When rice husk compost is used in paddy fields, it increases the buffering capacity and water retention capacity of the soil and protects the rice against sudden changes. Nitrogen generated from rice husk compost is slow-acting and is ideally supplied gradually from the panicle formation stage to the heading stage. Further, the fertilizer component is fixed by the effective bacterium contained in the rice husk compost, which is also gradually released and effectively acts on the growth of rice. This will help reduce damage during cold and drought.

On the other hand, when this rice husk compost is used in a field,
Rice husk compost has a large volume of voids, so it contains a lot of air in the soil and is good for growing roots of crops. In particular, although the soil has been set up in the converted paddy field, if the rice husk compost is introduced and allowed to winter, the soil becomes as soft as the field. In particular, the thicker the soil, the easier it is to cultivate. Since rice husk compost is a rapidly formed compost that is formed in a short period of time, immature compost components further decompose organic matter in the soil to form nutrients when they are introduced into the soil. This suppresses harmful soil bacteria and helps in weed control. Since the soil in the cultivation facility has little runoff of nutrients, the crop often contains more nitrogen than necessary. In such places, excess nutrients are adsorbed and fixed by the effective bacterium of rice husk compost, so that they are in a state suitable for growing crops. In particular, it is effective for fruits and vegetables that it is better not to give nitrogen until fruiting.

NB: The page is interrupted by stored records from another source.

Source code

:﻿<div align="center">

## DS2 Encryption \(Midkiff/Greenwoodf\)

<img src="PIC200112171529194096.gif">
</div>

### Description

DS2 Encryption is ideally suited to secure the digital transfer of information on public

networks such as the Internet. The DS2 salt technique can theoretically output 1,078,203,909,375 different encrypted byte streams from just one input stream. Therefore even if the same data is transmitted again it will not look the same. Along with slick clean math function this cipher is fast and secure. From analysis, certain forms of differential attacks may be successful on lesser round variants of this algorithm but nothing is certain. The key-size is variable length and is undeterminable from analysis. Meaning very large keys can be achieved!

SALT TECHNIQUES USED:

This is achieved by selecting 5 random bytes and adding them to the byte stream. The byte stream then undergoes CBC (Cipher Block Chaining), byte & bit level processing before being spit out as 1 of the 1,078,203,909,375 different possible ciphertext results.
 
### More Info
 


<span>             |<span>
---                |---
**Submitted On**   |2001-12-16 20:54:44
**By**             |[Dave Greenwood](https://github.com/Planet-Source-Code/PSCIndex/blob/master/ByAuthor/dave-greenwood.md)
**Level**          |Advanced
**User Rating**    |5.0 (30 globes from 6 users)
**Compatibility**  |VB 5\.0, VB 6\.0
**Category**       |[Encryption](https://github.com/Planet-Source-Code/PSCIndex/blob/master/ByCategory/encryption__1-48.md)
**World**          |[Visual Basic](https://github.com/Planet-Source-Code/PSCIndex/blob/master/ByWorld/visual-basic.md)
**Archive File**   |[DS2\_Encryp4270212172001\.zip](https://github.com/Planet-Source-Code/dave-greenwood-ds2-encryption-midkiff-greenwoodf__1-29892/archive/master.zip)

According to the method for producing rice husk compost of this embodiment, rice husks and miscellaneous materials can be converted into high-quality compost in a short period of time, and there is little effect on the environment and effective use of resources.
In addition, it does not generate odor like compost of livestock manure. The rice husk compost improves soil by the action of fungi and has an effect of increasing fertilization. Then, the fixed soil is formed into an aggregate structure by the action of the effective bacteria.

The comparison between the effectiveness of the rice husk compost of this embodiment and the general compost made from livestock manure is shown in Tables 1 and 2 below.
It was shown to.

[0022]

[Table 1]

[0023]

[Table 2]

The method for producing rice husk compost of the present invention is not limited to the above-described embodiment, and the type of bacteria and treatment equipment can be appropriately changed according to the climate and the like. It is not necessary to use all of the above fungi, and any one of a plurality of bacterial species that decompose each component may be selected and used.
The miscellaneous material may be a material other than that of the above-described embodiment, and only the chaff may be used as a raw material for compost without using it at all. The effective microbial cells are effective not only in rice husk compost but also in livestock manure compost.

[0025]

Next, a first embodiment of the present invention will be described below. First, a method for pretreating rice husk, which is a main raw material of rice husk compost, will be described. The rice husk pretreatment method is performed in three steps: hydro-type crushing, heat swelling and softening, and primary fermentation.

In the water crushing step, the rice hulls are crushed with a commercially available crushing screw type crushing apparatus equipped with a water hydrating device, while being moved by a moving device while being hydrated, by a combination operating screw rotating body. At this stage, destruction of the coarse Keisan takes place.

In the subsequent heating and softening step, a heating treatment is first performed by a screw conveyor type steam injection type conveying device. The steam injection type transfer device is a screw conveyor type, in which a cylindrical trough is provided on the outside, a shaft with a screw rotating flight is provided inside, and a steam pipe and a nozzle are provided inside the shaft. The steam is generated by a steam generating boiler. The steam is 100 ° C., the processing time, that is, the transport residence time is 60 minutes, and the steam amount is 3 m ³ / hr. The rice hulls heated with steam are soft-expanded by a multi-rotating immersion device. In this multi-rotating pickling apparatus, a group of crushing rollers is provided vertically in four stages, and the rotary drive is a continuously variable speed drive. Rice husks are introduced from above the rotating dip roller group, fall down while being rubbed by the dip roller groups, and soft expanded rice hull is discharged from below.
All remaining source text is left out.